**What is expected:**
An exact copy of every record, with no pictures, please.

Records drawn from a dataset
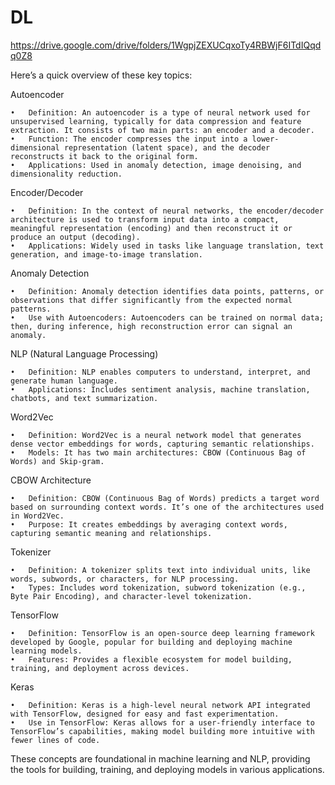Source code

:# DL


https://drive.google.com/drive/folders/1WgpjZEXUCqxoTy4RBWjF6ITdIQqdq0Z8

Here’s a quick overview of these key topics:

Autoencoder

	•	Definition: An autoencoder is a type of neural network used for unsupervised learning, typically for data compression and feature extraction. It consists of two main parts: an encoder and a decoder.
	•	Function: The encoder compresses the input into a lower-dimensional representation (latent space), and the decoder reconstructs it back to the original form.
	•	Applications: Used in anomaly detection, image denoising, and dimensionality reduction.

Encoder/Decoder

	•	Definition: In the context of neural networks, the encoder/decoder architecture is used to transform input data into a compact, meaningful representation (encoding) and then reconstruct it or produce an output (decoding).
	•	Applications: Widely used in tasks like language translation, text generation, and image-to-image translation.

Anomaly Detection

	•	Definition: Anomaly detection identifies data points, patterns, or observations that differ significantly from the expected normal patterns.
	•	Use with Autoencoders: Autoencoders can be trained on normal data; then, during inference, high reconstruction error can signal an anomaly.

NLP (Natural Language Processing)

	•	Definition: NLP enables computers to understand, interpret, and generate human language.
	•	Applications: Includes sentiment analysis, machine translation, chatbots, and text summarization.

Word2Vec

	•	Definition: Word2Vec is a neural network model that generates dense vector embeddings for words, capturing semantic relationships.
	•	Models: It has two main architectures: CBOW (Continuous Bag of Words) and Skip-gram.

CBOW Architecture

	•	Definition: CBOW (Continuous Bag of Words) predicts a target word based on surrounding context words. It’s one of the architectures used in Word2Vec.
	•	Purpose: It creates embeddings by averaging context words, capturing semantic meaning and relationships.

Tokenizer

	•	Definition: A tokenizer splits text into individual units, like words, subwords, or characters, for NLP processing.
	•	Types: Includes word tokenization, subword tokenization (e.g., Byte Pair Encoding), and character-level tokenization.

TensorFlow

	•	Definition: TensorFlow is an open-source deep learning framework developed by Google, popular for building and deploying machine learning models.
	•	Features: Provides a flexible ecosystem for model building, training, and deployment across devices.

Keras

	•	Definition: Keras is a high-level neural network API integrated with TensorFlow, designed for easy and fast experimentation.
	•	Use in TensorFlow: Keras allows for a user-friendly interface to TensorFlow’s capabilities, making model building more intuitive with fewer lines of code.

These concepts are foundational in machine learning and NLP, providing the tools for building, training, and deploying models in various applications.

**Response below:**
Source code

:# DL


https://drive.google.com/drive/folders/1WgpjZEXUCqxoTy4RBWjF6ITdIQqdq0Z8

Here’s a quick overview of these key topics:

Autoencoder

	•	Definition: An autoencoder is a type of neural network used for unsupervised learning, typically for data compression and feature extraction. It consists of two main parts: an encoder and a decoder.
	•	Function: The encoder compresses the input into a lower-dimensional representation (latent space), and the decoder reconstructs it back to the original form.
	•	Applications: Used in anomaly detection, image denoising, and dimensionality reduction.

Encoder/Decoder

	•	Definition: In the context of neural networks, the encoder/decoder architecture is used to transform input data into a compact, meaningful representation (encoding) and then reconstruct it or produce an output (decoding).
	•	Applications: Widely used in tasks like language translation, text generation, and image-to-image translation.

Anomaly Detection

	•	Definition: Anomaly detection identifies data points, patterns, or observations that differ significantly from the expected normal patterns.
	•	Use with Autoencoders: Autoencoders can be trained on normal data; then, during inference, high reconstruction error can signal an anomaly.

NLP (Natural Language Processing)

	•	Definition: NLP enables computers to understand, interpret, and generate human language.
	•	Applications: Includes sentiment analysis, machine translation, chatbots, and text summarization.

Word2Vec

	•	Definition: Word2Vec is a neural network model that generates dense vector embeddings for words, capturing semantic relationships.
	•	Models: It has two main architectures: CBOW (Continuous Bag of Words) and Skip-gram.

CBOW Architecture

	•	Definition: CBOW (Continuous Bag of Words) predicts a target word based on surrounding context words. It’s one of the architectures used in Word2Vec.
	•	Purpose: It creates embeddings by averaging context words, capturing semantic meaning and relationships.

Tokenizer

	•	Definition: A tokenizer splits text into individual units, like words, subwords, or characters, for NLP processing.
	•	Types: Includes word tokenization, subword tokenization (e.g., Byte Pair Encoding), and character-level tokenization.

TensorFlow

	•	Definition: TensorFlow is an open-source deep learning framework developed by Google, popular for building and deploying machine learning models.
	•	Features: Provides a flexible ecosystem for model building, training, and deployment across devices.

Keras

	•	Definition: Keras is a high-level neural network API integrated with TensorFlow, designed for easy and fast experimentation.
	•	Use in TensorFlow: Keras allows for a user-friendly interface to TensorFlow’s capabilities, making model building more intuitive with fewer lines of code.

These concepts are foundational in machine learning and NLP, providing the tools for building, training, and deploying models in various applications.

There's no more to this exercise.